The state treasury lost as much as Rwf9.7 billion either through open embezzlement or failure to justify costs incurred, according to the 2009/2010 AG’s Report. The report spanned a period of 18 months, including the mini-budget/half-year that sought to align the country’s fiscal year with the rest of the East African Community (EAC) partner states.

The establishment of PAC, in April, 2011, followed years of growing public frustrations with the lack of action on the annual AG reports, which risked turning the all-important Office’s work into mere formality. By all accounts, the AG office has done an incredible job, which even earned it some sort of resistance or at least indifference from certain quarters. The problem has been lack of concrete action on the AG’s reports, most of which have since been shelved, because the ‘mistakes’ were due to capacity gaps.

Since 2003, the Auditor General’s office has meticulously documented, year in year out, how public resources were either mismanaged or out rightly stolen at different levels. For instance, the 2007 AG report indicated that only three out of 125 audit reports prepared in 99 institutions, had met the minimum bookkeeping standards. Although the government has embarked on capacity building for budget managers as well as structural changes such as creation of internal tender committees, figures hardly indicate any progress.  The 2009/2010 AG Report showed that more than 95 percent of 118 of the state institutions that were audited failed to come out with a clean slate!

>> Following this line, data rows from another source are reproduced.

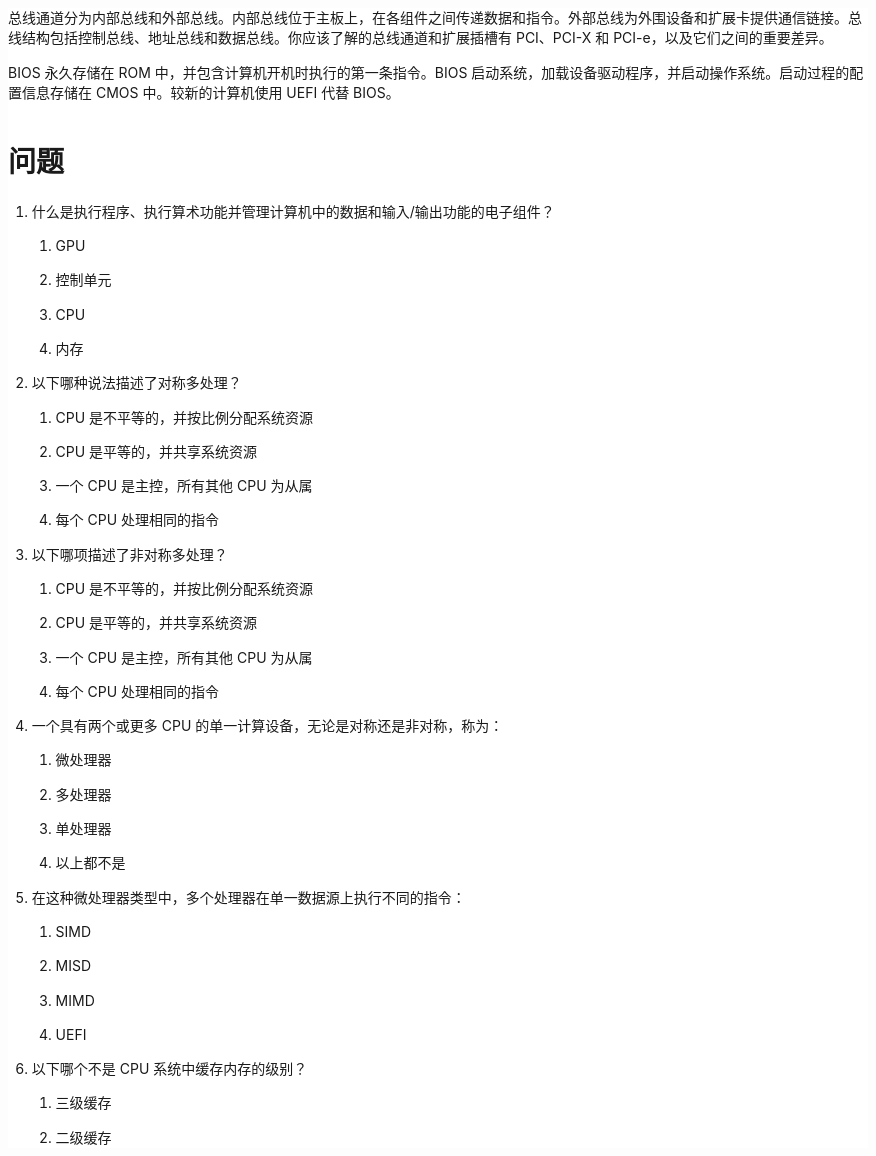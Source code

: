 总线通道分为内部总线和外部总线。内部总线位于主板上，在各组件之间传递数据和指令。外部总线为外围设备和扩展卡提供通信链接。总线结构包括控制总线、地址总线和数据总线。你应该了解的总线通道和扩展插槽有 PCI、PCI-X 和 PCI-e，以及它们之间的重要差异。

BIOS 永久存储在 ROM 中，并包含计算机开机时执行的第一条指令。BIOS 启动系统，加载设备驱动程序，并启动操作系统。启动过程的配置信息存储在 CMOS 中。较新的计算机使用 UEFI 代替 BIOS。

# 问题

1.  什么是执行程序、执行算术功能并管理计算机中的数据和输入/输出功能的电子组件？

    1.  GPU

    1.  控制单元

    1.  CPU

    1.  内存

1.  以下哪种说法描述了对称多处理？

    1.  CPU 是不平等的，并按比例分配系统资源

    1.  CPU 是平等的，并共享系统资源

    1.  一个 CPU 是主控，所有其他 CPU 为从属

    1.  每个 CPU 处理相同的指令

1.  以下哪项描述了非对称多处理？

    1.  CPU 是不平等的，并按比例分配系统资源

    1.  CPU 是平等的，并共享系统资源

    1.  一个 CPU 是主控，所有其他 CPU 为从属

    1.  每个 CPU 处理相同的指令

1.  一个具有两个或更多 CPU 的单一计算设备，无论是对称还是非对称，称为：

    1.  微处理器

    1.  多处理器

    1.  单处理器

    1.  以上都不是

1.  在这种微处理器类型中，多个处理器在单一数据源上执行不同的指令：

    1.  SIMD

    1.  MISD

    1.  MIMD

    1.  UEFI

1.  以下哪个不是 CPU 系统中缓存内存的级别？

    1.  三级缓存

    1.  二级缓存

Therefore, last week’s extraordinary meeting between the prime minister and cabinet ministers, PSs and parastatal heads, was not prompted by new findings on the use/misuse of public resources; it was instead triggered by the ongoing public PAC hearings, whose substance constitute an embarrassment to a nation with an enviable reputation for zero tolerance to corruption. In fact, Transparency International, releasing its latest Corruption Perception Index, last Thursday, announced that Rwanda had become the fourth African nation to join a club of near corruption-free states, otherwise referred to as ‘clean’ states.

The anomalies that existed in the execution of the national budget have long been in public domain, thanks largely to the efficiency and consistency of the Auditor General’s office. Indeed, the Office has informed us before that as much as Rwf4.4 billion was unaccounted for in the 2004 fiscal year; Rwf3.6 billion in 2005; Frw5.3 billion in 2006; and Rwf6.5b in 2007.  However, little was done to hold those responsible accountable, if any. At least, the public was not officially informed of any serious action to that end, including possible recovery of stolen taxpayers’ money.

Nonetheless, that the government has now moved to address these recurrent irregularities is something worth applauding. That the new Prime Minister was quick to devise mechanisms to help address the problem even as Members of Parliament were discussing a not-so-new phenomenon, points to checks and balances, as well as responsive governance in the country’s leadership. It is healthy for the state to be seen to be holding itself to account, and particularly, to run its fiscal affairs in the most transparent of manners.

The communiqué that was released after the meeting was tellingly formulated in such a candid way, with government not taking to the defence, rather admitting the existence at least ‘20 mistakes’ and announcing 15 measures to help reverse the trend. The strategy looks good and I can only hope for results sooner than later.